This sandwich had more comebacks than Robert Downey Jr., emerging occasionally in select regions after being introduced as a limited-edition item in 1981. Made with a boneless slab of pork, slathered in barbecue sauce and topped with pickles, the McRib attracted a passionate following that tracked its whereabouts and composed heartfelt songs in its name. The chain’s limited edition Shamrock Shake and Szechuan sauce — quirky items that make cameo appearances on the menu once in a while — have generated similar devotion. But creations like the McDLT, a burger split into two Styrofoam compartments to separate the lettuce and tomato from the beef, eventually fell flat.

Taco Bell’s Doritos Locos Tacos

Other than the stunningly orange exterior modeled after Doritos chips, this taco was like any other available at the chain, packed with seasoned beef, lettuce and cheese. But the snack-food tie-in shell was enough to help Taco Bell sell 100 million Doritos Locos Tacos within 10 weeks of making them available in 2012. Since then, the chain has rolled out variations in spicy, Cool Ranch and nacho cheese flavors. Burger King later tried its own snack-food, fast-food fusion, caking morsels of macaroni and cheese in Cheetos-flavored breading.

Dunkin’ Donuts’ Glazed Donut Breakfast Sandwich

It must have seemed like a stunning brainstorm in the Dunkin’ labs, a striking combination of sweet and savory: a fried egg and bacon held together by a glazed doughnuts sliced in half. Reviewers, though, were mostly unimpressed when it debuted in 2013, calling it “more kitsch than delish.” It quickly disappeared from menus.

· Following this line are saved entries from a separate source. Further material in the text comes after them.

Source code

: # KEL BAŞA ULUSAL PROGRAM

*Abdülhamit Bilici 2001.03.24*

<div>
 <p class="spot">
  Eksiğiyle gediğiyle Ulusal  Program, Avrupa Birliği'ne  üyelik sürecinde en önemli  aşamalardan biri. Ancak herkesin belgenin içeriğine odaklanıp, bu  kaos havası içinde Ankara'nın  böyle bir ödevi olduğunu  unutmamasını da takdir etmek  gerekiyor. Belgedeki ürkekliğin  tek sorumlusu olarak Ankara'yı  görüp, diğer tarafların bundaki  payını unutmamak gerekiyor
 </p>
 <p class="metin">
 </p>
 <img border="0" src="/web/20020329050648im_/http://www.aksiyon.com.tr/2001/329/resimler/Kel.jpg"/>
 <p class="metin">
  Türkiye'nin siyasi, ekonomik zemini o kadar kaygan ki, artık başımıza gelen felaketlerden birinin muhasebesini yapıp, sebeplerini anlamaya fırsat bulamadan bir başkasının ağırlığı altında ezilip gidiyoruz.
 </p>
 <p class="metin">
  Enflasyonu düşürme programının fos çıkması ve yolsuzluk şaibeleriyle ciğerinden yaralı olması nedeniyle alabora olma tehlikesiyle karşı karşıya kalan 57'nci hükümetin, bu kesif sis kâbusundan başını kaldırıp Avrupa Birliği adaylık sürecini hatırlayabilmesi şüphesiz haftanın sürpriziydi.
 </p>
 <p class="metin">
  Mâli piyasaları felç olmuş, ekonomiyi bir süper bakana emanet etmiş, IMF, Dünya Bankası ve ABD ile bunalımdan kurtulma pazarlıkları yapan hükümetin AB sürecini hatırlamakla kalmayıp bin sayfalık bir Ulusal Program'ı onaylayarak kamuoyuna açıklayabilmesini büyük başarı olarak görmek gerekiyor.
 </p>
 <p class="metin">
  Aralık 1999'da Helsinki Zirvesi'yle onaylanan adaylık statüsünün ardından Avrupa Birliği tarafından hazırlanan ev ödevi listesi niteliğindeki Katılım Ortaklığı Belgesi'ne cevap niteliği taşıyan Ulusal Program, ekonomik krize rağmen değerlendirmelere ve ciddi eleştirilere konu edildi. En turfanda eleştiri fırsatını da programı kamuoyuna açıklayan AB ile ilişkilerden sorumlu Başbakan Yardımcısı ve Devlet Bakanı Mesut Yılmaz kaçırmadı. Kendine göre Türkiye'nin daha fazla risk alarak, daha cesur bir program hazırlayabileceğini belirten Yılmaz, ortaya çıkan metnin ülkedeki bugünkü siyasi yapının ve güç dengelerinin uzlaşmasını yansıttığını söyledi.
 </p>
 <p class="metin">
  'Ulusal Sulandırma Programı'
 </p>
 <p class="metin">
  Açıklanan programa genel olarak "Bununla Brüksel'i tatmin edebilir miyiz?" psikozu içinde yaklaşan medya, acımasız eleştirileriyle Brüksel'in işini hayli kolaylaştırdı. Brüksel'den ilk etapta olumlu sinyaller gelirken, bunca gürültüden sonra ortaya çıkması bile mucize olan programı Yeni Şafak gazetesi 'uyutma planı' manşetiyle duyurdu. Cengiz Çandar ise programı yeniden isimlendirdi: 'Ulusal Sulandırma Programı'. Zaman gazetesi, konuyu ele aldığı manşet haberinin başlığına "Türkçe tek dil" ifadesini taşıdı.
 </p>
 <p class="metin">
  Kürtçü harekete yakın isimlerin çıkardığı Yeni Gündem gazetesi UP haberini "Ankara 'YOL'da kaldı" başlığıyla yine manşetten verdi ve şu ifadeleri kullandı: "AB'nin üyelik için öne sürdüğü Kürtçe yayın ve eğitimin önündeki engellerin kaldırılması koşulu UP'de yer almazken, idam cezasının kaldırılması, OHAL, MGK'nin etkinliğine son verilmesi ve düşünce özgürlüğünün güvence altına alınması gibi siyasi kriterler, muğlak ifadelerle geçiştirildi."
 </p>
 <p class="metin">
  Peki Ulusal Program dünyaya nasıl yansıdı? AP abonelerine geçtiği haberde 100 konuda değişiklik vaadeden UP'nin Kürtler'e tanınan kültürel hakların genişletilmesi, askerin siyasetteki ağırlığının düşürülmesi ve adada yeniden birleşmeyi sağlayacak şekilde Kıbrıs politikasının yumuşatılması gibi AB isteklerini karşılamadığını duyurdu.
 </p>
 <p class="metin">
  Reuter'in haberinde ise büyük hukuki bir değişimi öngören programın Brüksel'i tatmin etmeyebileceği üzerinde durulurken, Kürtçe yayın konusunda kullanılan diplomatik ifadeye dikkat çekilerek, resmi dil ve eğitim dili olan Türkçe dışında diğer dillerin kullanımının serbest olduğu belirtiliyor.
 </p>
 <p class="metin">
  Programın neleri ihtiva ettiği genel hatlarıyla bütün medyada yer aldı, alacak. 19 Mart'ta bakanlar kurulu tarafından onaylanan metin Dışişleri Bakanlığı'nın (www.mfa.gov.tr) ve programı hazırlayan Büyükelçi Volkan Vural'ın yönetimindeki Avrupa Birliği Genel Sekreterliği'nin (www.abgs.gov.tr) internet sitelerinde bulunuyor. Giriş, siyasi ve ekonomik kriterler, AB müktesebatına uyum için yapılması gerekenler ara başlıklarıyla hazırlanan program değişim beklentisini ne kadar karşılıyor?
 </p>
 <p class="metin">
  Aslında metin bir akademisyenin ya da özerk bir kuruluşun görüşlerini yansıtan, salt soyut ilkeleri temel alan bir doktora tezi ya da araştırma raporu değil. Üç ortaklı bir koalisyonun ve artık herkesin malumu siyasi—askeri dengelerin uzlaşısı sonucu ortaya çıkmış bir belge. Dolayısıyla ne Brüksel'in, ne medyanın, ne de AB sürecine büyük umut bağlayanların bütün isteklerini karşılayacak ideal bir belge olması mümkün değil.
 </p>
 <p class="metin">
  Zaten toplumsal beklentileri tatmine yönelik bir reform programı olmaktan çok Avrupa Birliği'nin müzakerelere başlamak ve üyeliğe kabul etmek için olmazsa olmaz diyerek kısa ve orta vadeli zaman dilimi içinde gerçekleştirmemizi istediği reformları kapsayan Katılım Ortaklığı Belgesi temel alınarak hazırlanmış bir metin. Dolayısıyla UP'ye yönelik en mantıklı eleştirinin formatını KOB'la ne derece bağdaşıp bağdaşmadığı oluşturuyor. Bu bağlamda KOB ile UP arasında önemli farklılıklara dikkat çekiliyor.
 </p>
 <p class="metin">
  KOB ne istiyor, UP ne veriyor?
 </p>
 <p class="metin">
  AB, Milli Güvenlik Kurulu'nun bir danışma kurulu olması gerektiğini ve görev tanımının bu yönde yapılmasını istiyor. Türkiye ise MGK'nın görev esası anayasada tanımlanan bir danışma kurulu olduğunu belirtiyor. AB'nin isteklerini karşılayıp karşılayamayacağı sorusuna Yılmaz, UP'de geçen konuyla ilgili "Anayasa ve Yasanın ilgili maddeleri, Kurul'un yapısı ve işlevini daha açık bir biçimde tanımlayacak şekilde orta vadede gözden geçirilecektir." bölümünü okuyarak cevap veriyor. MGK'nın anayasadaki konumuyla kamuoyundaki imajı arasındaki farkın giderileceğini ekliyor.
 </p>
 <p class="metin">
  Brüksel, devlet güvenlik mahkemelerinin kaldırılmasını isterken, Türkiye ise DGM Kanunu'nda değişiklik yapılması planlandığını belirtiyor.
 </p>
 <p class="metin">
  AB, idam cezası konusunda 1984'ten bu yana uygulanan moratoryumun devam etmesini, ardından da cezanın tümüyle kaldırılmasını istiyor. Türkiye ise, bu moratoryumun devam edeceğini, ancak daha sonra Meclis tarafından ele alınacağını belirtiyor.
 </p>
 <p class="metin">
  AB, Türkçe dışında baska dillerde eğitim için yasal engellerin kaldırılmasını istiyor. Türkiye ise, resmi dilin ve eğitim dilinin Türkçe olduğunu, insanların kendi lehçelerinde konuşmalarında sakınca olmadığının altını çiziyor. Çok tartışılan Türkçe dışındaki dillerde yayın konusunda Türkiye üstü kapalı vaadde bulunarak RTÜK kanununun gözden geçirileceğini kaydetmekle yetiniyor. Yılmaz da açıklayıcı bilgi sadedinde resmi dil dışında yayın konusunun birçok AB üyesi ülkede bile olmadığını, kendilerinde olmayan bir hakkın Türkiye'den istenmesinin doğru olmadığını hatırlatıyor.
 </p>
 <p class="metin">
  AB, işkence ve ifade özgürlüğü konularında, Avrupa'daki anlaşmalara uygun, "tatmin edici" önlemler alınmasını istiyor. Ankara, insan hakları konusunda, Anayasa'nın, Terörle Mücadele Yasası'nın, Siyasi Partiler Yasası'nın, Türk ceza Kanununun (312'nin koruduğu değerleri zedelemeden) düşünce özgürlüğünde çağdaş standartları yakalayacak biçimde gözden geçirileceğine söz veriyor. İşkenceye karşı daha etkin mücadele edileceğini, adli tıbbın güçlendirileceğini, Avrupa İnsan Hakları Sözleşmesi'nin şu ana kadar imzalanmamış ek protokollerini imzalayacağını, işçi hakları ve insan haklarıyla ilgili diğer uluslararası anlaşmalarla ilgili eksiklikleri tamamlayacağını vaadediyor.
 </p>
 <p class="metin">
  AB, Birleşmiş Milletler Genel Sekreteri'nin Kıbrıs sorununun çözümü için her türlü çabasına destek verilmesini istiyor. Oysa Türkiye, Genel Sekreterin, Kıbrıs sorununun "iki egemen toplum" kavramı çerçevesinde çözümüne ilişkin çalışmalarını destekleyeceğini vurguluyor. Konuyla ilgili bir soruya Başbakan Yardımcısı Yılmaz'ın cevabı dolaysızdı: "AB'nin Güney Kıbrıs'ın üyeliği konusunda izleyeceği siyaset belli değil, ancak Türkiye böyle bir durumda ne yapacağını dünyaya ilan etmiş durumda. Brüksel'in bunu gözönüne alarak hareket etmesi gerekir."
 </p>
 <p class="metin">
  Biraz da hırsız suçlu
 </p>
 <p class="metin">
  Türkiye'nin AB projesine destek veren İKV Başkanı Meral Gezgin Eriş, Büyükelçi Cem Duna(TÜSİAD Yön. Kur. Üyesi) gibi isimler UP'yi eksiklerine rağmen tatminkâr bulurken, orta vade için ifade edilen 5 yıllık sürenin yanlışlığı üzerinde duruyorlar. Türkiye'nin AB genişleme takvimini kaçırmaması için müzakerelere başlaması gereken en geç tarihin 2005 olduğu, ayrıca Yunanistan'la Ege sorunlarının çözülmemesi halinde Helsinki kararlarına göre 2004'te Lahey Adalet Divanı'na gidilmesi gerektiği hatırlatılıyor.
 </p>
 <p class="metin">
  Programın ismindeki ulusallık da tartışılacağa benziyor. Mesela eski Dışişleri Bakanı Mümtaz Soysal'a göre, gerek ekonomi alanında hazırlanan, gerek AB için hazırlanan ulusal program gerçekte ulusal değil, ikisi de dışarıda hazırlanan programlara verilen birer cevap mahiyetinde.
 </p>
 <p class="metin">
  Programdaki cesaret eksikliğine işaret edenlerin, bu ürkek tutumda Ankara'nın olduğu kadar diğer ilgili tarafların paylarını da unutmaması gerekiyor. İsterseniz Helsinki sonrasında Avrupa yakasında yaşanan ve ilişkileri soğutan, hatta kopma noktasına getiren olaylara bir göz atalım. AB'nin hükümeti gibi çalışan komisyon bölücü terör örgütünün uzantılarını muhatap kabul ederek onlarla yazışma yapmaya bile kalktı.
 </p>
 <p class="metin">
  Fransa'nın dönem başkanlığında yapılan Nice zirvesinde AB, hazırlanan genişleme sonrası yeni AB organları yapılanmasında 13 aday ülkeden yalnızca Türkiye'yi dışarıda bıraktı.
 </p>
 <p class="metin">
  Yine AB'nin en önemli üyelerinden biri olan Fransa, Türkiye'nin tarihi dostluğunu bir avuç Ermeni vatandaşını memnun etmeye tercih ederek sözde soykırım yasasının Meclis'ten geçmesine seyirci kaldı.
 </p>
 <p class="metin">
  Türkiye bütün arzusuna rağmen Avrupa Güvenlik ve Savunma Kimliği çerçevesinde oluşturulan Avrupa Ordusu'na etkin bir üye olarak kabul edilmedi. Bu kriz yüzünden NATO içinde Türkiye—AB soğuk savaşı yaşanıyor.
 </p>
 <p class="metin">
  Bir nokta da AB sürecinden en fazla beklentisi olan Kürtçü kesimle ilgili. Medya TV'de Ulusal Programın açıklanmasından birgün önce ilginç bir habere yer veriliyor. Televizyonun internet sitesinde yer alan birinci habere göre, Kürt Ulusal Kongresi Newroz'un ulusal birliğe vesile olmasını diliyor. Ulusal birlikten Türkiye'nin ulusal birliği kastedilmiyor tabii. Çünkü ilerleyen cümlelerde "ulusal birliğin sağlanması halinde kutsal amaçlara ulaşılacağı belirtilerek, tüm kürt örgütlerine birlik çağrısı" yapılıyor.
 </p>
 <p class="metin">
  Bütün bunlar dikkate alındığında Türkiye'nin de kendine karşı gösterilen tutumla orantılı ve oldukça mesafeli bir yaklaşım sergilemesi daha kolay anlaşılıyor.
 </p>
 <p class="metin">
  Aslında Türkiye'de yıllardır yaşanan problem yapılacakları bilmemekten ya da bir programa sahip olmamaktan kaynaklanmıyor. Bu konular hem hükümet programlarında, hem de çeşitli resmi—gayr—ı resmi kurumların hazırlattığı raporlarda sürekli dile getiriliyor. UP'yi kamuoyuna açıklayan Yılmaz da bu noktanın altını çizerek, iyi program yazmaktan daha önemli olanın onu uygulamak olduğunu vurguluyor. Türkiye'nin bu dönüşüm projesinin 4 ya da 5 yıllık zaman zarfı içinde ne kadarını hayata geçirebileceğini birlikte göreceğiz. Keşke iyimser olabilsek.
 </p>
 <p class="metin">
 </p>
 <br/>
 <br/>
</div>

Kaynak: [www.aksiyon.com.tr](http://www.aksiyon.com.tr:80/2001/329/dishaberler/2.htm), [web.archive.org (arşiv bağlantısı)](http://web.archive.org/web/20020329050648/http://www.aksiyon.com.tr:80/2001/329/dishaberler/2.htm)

Starbucks’ Pumpkin Spice Latte

The immense popularity of this autumn beverage, which inspired similarly flavored cookies, cereals and candies after it was created in a Seattle lab in 2003, so terrifies Starbucks baristas that they gather online before the drink’s return each year to voice their fear of the coming crowds. But the latte, which Starbucks calls the PSL, is far more sedate than the rainbow-hued unicorn-inspired Frappuccino the chain introduced in 2017.

Pizza Hut’s Hot Dog Bites Pizza

In its protest against culinary subtlety, Pizza Hut took a large pizza, surrounded it with a crown of 28 tiny hot dogs, sort of pigs-in-a-blanket style, and served it with mustard. This trypophobia-inducing stunt originated in Asia and arrived in the United States in 2015, where it was promptly deemed “a deathtrap,” “a freakshow combo” and “visually upsetting.” It no longer appears on the company’s online menu.

Chipotle’s Queso

This long-requested cheese dip was heralded by the company as an all-natural mix of 23 ingredients without the industrial additives common in other versions. But when it was first offered last year, Chipotle’s health-conscious rendition of queso was derided as grainy and tasteless (in an echo of Burger King’s deeply unpopular lower-fat Satisfries french fries a few years earlier). The company quietly adjusted the recipe.